*DESCRIPTION OF THE TASK:*
In the data below, find the line containing "low-degree univariate fractions", then set down that line and every later line up to and including the line containing "difficult: since all", exactly.

[[ RECORDS PROVIDED, beginning ]]

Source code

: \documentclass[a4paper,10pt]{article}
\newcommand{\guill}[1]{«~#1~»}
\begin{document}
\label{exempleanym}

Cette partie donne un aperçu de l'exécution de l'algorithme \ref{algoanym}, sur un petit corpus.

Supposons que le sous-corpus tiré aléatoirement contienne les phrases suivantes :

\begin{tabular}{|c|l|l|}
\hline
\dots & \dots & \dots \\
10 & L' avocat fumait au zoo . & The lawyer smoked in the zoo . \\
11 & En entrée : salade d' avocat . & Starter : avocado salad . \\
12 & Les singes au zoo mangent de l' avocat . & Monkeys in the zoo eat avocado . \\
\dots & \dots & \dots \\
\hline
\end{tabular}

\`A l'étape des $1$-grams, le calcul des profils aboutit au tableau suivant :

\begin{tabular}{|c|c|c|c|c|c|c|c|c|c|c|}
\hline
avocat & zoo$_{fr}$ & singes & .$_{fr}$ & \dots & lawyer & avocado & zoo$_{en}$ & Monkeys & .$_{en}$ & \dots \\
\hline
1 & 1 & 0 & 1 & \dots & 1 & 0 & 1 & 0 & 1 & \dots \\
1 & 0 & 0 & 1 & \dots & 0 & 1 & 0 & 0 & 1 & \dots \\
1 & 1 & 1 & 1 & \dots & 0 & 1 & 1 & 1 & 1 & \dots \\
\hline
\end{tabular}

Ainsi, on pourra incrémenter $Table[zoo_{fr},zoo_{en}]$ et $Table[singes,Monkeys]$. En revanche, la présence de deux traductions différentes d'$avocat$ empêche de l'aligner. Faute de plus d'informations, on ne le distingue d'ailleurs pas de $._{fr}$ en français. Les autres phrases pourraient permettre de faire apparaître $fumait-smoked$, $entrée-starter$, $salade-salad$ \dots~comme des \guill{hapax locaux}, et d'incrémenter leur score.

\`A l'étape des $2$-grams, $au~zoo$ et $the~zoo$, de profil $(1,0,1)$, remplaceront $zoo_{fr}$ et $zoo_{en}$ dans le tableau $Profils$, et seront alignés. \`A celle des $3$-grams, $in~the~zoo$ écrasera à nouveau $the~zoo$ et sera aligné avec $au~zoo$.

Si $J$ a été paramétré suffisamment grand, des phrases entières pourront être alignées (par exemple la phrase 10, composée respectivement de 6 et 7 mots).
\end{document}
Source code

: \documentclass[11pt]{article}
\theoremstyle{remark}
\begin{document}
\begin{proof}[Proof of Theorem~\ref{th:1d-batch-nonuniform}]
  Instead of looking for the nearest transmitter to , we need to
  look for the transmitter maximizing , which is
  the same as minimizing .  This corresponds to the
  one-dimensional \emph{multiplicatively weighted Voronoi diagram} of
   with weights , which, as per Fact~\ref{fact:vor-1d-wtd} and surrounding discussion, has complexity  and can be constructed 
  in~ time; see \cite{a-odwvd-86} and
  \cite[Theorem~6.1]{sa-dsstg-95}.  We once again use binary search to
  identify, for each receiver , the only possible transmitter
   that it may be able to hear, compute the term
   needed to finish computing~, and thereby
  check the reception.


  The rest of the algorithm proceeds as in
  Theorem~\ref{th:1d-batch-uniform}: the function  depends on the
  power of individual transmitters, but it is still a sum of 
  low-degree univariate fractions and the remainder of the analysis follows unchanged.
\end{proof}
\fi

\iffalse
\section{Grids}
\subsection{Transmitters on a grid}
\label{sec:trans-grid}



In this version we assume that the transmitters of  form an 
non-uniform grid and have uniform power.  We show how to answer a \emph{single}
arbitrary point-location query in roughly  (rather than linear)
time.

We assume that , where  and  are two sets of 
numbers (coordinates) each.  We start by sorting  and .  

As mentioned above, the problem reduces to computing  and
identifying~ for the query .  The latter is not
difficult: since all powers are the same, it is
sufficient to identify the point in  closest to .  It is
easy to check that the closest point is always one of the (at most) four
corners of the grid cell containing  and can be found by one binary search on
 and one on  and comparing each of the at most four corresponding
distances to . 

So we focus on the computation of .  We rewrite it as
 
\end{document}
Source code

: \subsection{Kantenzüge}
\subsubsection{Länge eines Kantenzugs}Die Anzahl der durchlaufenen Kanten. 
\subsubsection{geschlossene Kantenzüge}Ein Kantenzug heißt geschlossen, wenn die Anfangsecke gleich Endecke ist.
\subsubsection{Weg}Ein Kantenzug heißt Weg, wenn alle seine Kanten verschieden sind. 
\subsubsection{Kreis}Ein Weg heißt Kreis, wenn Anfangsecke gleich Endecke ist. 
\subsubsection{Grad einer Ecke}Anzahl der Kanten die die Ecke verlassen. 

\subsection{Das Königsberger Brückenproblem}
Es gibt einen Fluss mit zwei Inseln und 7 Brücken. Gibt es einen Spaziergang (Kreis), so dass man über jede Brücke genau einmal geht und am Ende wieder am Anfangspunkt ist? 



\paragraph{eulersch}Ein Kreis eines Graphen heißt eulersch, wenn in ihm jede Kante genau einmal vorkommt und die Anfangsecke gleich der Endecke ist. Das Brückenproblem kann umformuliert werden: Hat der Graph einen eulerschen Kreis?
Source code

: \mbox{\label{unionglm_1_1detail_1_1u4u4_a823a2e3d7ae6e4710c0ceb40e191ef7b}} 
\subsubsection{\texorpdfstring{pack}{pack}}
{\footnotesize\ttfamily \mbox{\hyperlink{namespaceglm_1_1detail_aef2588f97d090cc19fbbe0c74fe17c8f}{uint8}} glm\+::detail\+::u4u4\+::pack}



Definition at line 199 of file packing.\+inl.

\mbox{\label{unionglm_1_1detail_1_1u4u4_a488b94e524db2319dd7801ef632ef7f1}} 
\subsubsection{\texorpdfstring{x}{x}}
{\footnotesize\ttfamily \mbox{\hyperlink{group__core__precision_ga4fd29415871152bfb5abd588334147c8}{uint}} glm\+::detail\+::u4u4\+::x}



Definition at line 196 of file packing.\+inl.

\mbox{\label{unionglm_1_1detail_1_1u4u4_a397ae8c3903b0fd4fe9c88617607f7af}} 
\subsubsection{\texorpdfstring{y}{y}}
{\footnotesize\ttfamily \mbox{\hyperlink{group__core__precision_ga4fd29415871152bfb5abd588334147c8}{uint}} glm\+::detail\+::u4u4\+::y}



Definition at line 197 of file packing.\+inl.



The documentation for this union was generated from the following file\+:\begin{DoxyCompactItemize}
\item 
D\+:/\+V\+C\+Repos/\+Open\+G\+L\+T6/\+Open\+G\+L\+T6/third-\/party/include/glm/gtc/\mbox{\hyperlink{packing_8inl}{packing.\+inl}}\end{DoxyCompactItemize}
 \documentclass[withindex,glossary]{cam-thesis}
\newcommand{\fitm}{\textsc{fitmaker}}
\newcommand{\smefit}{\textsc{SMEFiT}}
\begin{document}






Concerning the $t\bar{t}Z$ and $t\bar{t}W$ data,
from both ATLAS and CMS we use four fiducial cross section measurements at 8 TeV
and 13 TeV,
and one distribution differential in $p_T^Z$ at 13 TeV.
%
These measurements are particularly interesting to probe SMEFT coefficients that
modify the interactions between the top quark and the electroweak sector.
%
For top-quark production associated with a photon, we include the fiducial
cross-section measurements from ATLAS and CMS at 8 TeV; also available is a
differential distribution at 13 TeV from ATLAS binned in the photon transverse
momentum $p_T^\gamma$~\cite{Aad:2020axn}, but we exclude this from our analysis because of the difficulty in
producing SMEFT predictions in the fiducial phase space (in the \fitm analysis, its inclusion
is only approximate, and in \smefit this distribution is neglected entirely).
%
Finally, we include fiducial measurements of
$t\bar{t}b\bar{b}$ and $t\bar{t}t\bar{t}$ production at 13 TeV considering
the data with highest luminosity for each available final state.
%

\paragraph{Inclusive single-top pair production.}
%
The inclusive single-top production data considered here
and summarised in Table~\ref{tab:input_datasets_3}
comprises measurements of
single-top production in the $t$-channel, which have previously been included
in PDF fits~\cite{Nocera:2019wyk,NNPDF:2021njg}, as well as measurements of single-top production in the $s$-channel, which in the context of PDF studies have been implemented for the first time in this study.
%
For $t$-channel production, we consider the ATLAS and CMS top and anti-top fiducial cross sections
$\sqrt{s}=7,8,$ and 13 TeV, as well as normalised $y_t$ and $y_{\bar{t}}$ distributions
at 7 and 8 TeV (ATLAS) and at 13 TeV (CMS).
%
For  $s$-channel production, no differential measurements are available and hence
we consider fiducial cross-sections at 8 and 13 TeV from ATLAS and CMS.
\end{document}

[[ RECORDS PROVIDED, end ]]

*WRITTEN RESPONSE:*
  low-degree univariate fractions and the remainder of the analysis follows unchanged.
\end{proof}
\fi

\iffalse
\section{Grids}
\subsection{Transmitters on a grid}
\label{sec:trans-grid}



In this version we assume that the transmitters of  form an 
non-uniform grid and have uniform power.  We show how to answer a \emph{single}
arbitrary point-location query in roughly  (rather than linear)
time.

We assume that , where  and  are two sets of 
numbers (coordinates) each.  We start by sorting  and .  

As mentioned above, the problem reduces to computing  and
identifying~ for the query .  The latter is not
difficult: since all powers are the same, it is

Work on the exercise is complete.